As a child of the 1980s, I thought I knew pretty much everything I needed to know about Wham!, just as I thought I had a pretty good handle on the behind the scenes of the late-night all-star recording of “We Are the World.” But maybe that’s why I enjoyed the docs “Wham!” and “The Greatest Night in Pop” so much — a mix of the familiar with those moments of surprise.

In the case of “Wham!,” it’s how Andrew Ridgeley managed to be so gracious as his buddy George Michael went on to a massively successful solo career. In “The Greatest Night in Pop,” I learned just how instrumental Lionel Richie was in serving as traffic cop for producer Quincy Jones in creating “We Are The World” with dozens of A-list musicians over just one late night. The doc is filled with legend-help-legend moments, like when Stevie Wonder jumps in to mimic Bob Dylan, to help him figure out his part in the song.

More from Variety

It’s no secret that we’re living in a golden age for documentaries. But that has been an especially good thing for music obsessives, as passion projects abound. There seems to be no shortage of subjects, or of found footage that chronicles an iconic (or long-forgotten) event in music history.

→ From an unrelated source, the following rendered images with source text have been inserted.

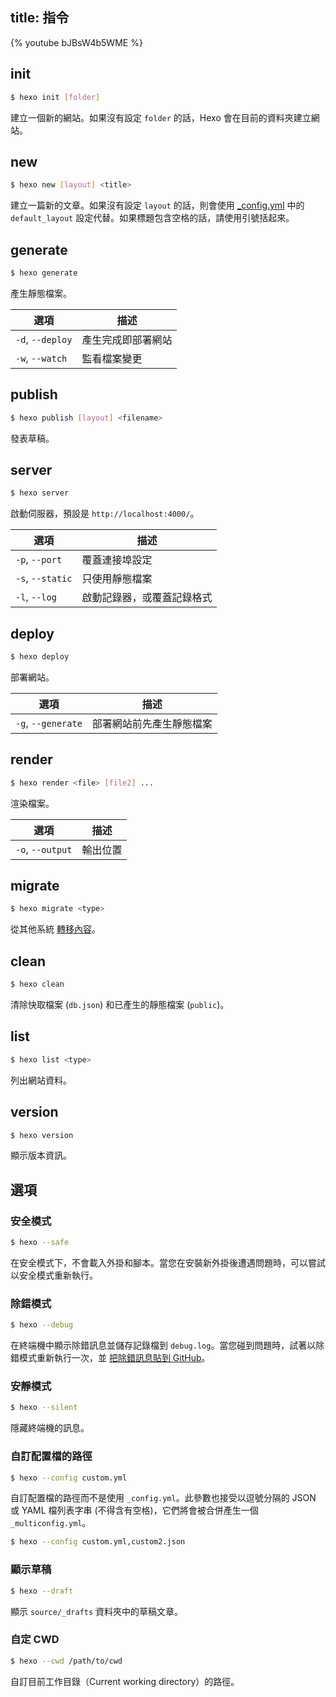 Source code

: title: 指令
---

{% youtube bJBsW4b5WME %}

## init

``` bash
$ hexo init [folder]
```

建立一個新的網站。如果沒有設定 `folder` 的話，Hexo 會在目前的資料夾建立網站。

## new

``` bash
$ hexo new [layout] <title>
```

建立一篇新的文章。如果沒有設定 `layout` 的話，則會使用 [_config.yml](configuration.html) 中的 `default_layout` 設定代替。如果標題包含空格的話，請使用引號括起來。

## generate

``` bash
$ hexo generate
```

產生靜態檔案。

選項 | 描述
--- | ---
`-d`, `--deploy` | 產生完成即部署網站
`-w`, `--watch` | 監看檔案變更

## publish

``` bash
$ hexo publish [layout] <filename>
```

發表草稿。

## server

``` bash
$ hexo server
```

啟動伺服器，預設是 `http://localhost:4000/`。

選項 | 描述
--- | ---
`-p`, `--port` | 覆蓋連接埠設定
`-s`, `--static` | 只使用靜態檔案
`-l`, `--log` | 啟動記錄器，或覆蓋記錄格式

## deploy

``` bash
$ hexo deploy
```

部署網站。

選項 | 描述
--- | ---
`-g`, `--generate` | 部署網站前先產生靜態檔案

## render

``` bash
$ hexo render <file> [file2] ...
```

渲染檔案。

選項 | 描述
--- | ---
`-o`, `--output` | 輸出位置

## migrate

``` bash
$ hexo migrate <type>
```

從其他系統 [轉移內容](migration.html)。

## clean

``` bash
$ hexo clean
```

清除快取檔案 (`db.json`) 和已產生的靜態檔案 (`public`)。

## list

``` bash
$ hexo list <type>
```

列出網站資料。

## version

``` bash
$ hexo version
```

顯示版本資訊。

## 選項

### 安全模式

``` bash
$ hexo --safe
```

在安全模式下，不會載入外掛和腳本。當您在安裝新外掛後遭遇問題時，可以嘗試以安全模式重新執行。

### 除錯模式

``` bash
$ hexo --debug
```

在終端機中顯示除錯訊息並儲存記錄檔到 `debug.log`。當您碰到問題時，試著以除錯模式重新執行一次，並 [把除錯訊息貼到 GitHub](https://github.com/hexojs/hexo/issues/new)。

### 安靜模式

``` bash
$ hexo --silent
```

隱藏終端機的訊息。

### 自訂配置檔的路徑

``` bash
$ hexo --config custom.yml
```

自訂配置檔的路徑而不是使用 `_config.yml`。此參數也接受以逗號分隔的 JSON 或 YAML 檔列表字串 (不得含有空格)，它們將會被合併產生一個 `_multiconfig.yml`。

``` bash
$ hexo --config custom.yml,custom2.json
```

### 顯示草稿

``` bash
$ hexo --draft
```

顯示 `source/_drafts` 資料夾中的草稿文章。

### 自定 CWD

``` bash
$ hexo --cwd /path/to/cwd
```

自訂目前工作目錄（Current working directory）的路徑。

Besides those two Netflix projects, recent examples include Hulu’s “Thank You, Goodnight: The Bon Jovi Story,” Disney+’s “The Beach Boys,” Max’s “Stax: Soulsville U.S.A.,” A&E’s “James Brown: Say It Loud” and so much more.

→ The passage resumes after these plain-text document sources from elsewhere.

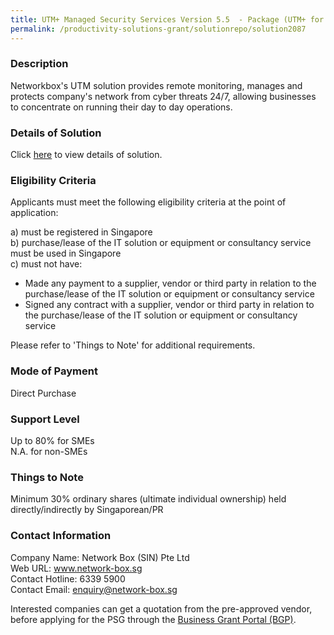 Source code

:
 ```yaml
---
title: UTM+ Managed Security Services Version 5.5  - Package (UTM+ for Max 80)
permalink: /productivity-solutions-grant/solutionrepo/solution2087
---
```


### Description

Networkbox's UTM solution provides remote monitoring, manages and protects company's network from cyber threats 24/7, allowing businesses to concentrate on running their day to day operations.

### Details of Solution

Click <a href='https://www.gobusiness.gov.sg/images/psg/DesensitisedNetworkBox(SIN)PackageAnnex3CRwef15April2021_Part_4.pdf' target='_blank' rel='noopener'>here</a> to view details of solution.

### Eligibility Criteria

Applicants must meet the following eligibility criteria at the point of application:

a) must be registered in Singapore <br>
b) purchase/lease of the IT solution or equipment or consultancy service must be used in Singapore <br>
c) must not have:
- Made any payment to a supplier, vendor or third party in relation to the purchase/lease of the IT solution or equipment or consultancy service
- Signed any contract with a supplier, vendor or third party in relation to the purchase/lease of the IT solution or equipment or consultancy service

Please refer to 'Things to Note' for additional requirements.

### Mode of Payment
Direct Purchase

### Support Level
Up to 80% for SMEs <br>
N.A. for non-SMEs

### Things to Note
Minimum 30% ordinary shares (ultimate individual ownership) held directly/indirectly by Singaporean/PR

### Contact Information
Company Name: Network Box (SIN) Pte Ltd<br>Web URL:  www.network-box.sg<br>Contact Hotline: 6339 5900<br>Contact Email: enquiry@network-box.sg

Interested companies can get a quotation from the pre-approved vendor, before applying for the PSG through the <a target='_blank' rel='noopener' href='https://www.businessgrants.gov.sg/'>Business Grant Portal (BGP)</a>.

“It’s an incredible time for music storytelling,” says RadicalMedia entertainment president Dave Sirulnick, whose company was behind the 2021 Oscar documentary winner “Summer of Soul” and just produced “Lil Nas X: Long Live Montero” for Max. “Right now, we have five different music-based docs and docuseries in production. It’s a competitive market, but I don’t think it’s slowing down.”

Music docs come in many forms, of course. There are the contemporary films or series that follow an artist, particularly one embarking on something big or new. “I often gravitate to those kind of transformative moments, where the people themselves don’t know what the outcome is going to be,” Sirulnick says.

Then there are the docs that look back at someone’s career or a moment in time. In that case, it all depends on the footage that can be procured. In 2021’s “The Beatles: Get Back,” director Peter Jackson sifted through a lot of cutting-room-floor clips from the “Let It Be” sessions and put a completely new spin on how people viewed the band’s impending breakup. With “Summer of Soul,” it was about rescuing footage of the 1969 Harlem Cultural Festival from obscurity. And in “The Greatest Night in Pop,” the filmmakers recovered old video footage with nonexistent audio and matched it with audio from a reporter’s Dictaphone.

Luckily, as Sirulnick notes, “with the most popular musicians of the last 50, 60 years, there have been film and TV crews around them. So there could be an incredible wealth of material out there. And also, when we do films about musicians who came up in the ’80s, ’90s and 2000s, it’s the era of home video cameras. A lot of times that becomes quite amusing and quite useful.”

For Jamila Wignot, the director of “Stax,” there was an embarrassment of riches — she had access to the label’s entire catalog of music. Still, because the label was based in the 1950s and early 1960s in Memphis, far from New York or L.A., an excellent archival producer was needed in order to gather as much footage as possible.

Wignot also faced the challenge of pleasing the deep music fans while having a story broad enough to attract people who might only know a mainstream song like Otis Redding’s “(Sittin’ on) the Dock of the Bay.”

“I think even the deepest, most hardcore Stax fan isn’t as much aware of the way the music met the historical social moment,” Wignot says. “We were always interested in showing Stax as a movement.” For example, Sam & Dave’s “Soul Man,” co-written by Isaac Hayes, was inspired by signs taped on the windows of Black-owned businesses in Detroit. And see, once again, something we probably didn’t know. You might even call these string of music docs the ultimate tune-in.